Search the data below for the string "peligro" and copy all lines where it shows up.

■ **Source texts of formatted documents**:
....
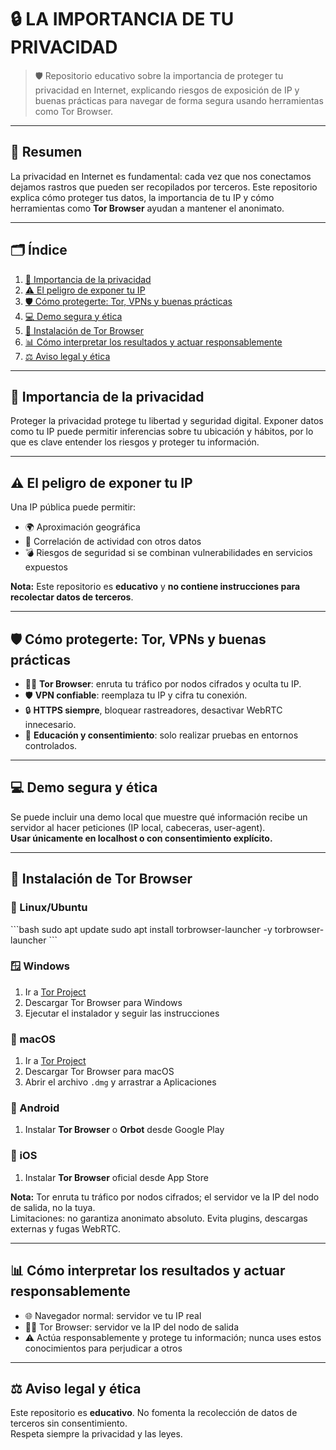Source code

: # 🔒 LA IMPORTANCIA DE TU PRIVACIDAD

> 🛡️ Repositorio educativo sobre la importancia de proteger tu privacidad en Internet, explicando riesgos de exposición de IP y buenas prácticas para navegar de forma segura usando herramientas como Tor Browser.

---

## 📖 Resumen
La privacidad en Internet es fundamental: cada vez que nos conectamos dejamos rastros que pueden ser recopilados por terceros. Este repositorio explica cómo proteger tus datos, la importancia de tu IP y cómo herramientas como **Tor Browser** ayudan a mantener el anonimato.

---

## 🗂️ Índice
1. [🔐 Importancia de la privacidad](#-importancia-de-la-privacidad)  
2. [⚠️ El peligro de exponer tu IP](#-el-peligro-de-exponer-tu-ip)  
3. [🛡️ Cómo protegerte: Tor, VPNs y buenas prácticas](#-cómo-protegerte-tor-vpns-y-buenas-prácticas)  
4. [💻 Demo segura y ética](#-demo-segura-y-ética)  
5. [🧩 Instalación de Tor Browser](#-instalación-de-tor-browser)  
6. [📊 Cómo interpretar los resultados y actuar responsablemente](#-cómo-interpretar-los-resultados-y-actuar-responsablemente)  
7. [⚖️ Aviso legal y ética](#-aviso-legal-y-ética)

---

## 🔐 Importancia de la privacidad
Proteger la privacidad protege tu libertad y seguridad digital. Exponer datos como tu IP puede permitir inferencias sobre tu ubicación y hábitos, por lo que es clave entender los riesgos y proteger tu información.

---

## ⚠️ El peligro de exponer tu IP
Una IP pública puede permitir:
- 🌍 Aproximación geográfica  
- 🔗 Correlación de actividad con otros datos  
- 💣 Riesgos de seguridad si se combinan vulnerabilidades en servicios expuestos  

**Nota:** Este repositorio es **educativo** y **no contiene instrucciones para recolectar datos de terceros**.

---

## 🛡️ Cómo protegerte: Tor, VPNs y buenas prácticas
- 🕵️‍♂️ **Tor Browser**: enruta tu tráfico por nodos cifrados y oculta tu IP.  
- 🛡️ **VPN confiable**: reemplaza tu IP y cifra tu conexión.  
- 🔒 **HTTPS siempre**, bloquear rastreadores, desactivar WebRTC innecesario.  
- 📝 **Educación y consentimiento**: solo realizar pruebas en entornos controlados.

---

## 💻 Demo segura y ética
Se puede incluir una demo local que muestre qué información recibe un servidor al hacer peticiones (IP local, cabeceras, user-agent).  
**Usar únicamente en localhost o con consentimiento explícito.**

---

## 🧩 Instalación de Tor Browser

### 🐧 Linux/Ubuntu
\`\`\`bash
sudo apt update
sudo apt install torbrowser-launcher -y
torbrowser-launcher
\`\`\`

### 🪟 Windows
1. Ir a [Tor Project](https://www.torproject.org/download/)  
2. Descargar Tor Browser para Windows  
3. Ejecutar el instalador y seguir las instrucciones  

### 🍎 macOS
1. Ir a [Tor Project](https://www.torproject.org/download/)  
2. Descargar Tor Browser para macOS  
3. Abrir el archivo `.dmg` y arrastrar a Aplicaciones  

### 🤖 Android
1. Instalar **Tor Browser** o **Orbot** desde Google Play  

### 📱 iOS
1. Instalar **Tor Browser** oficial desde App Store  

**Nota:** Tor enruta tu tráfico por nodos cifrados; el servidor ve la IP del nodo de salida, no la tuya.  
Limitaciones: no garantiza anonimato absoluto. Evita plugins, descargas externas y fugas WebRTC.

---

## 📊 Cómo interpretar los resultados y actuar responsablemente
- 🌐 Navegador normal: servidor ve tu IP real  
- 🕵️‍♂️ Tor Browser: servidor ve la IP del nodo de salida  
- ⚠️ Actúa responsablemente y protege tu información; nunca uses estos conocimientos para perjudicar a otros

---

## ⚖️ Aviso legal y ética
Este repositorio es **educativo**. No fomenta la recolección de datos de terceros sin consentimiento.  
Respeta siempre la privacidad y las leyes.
....
■ **Answer to the exercise**:
2. [⚠️ El peligro de exponer tu IP](#-el-peligro-de-exponer-tu-ip)  
## ⚠️ El peligro de exponer tu IP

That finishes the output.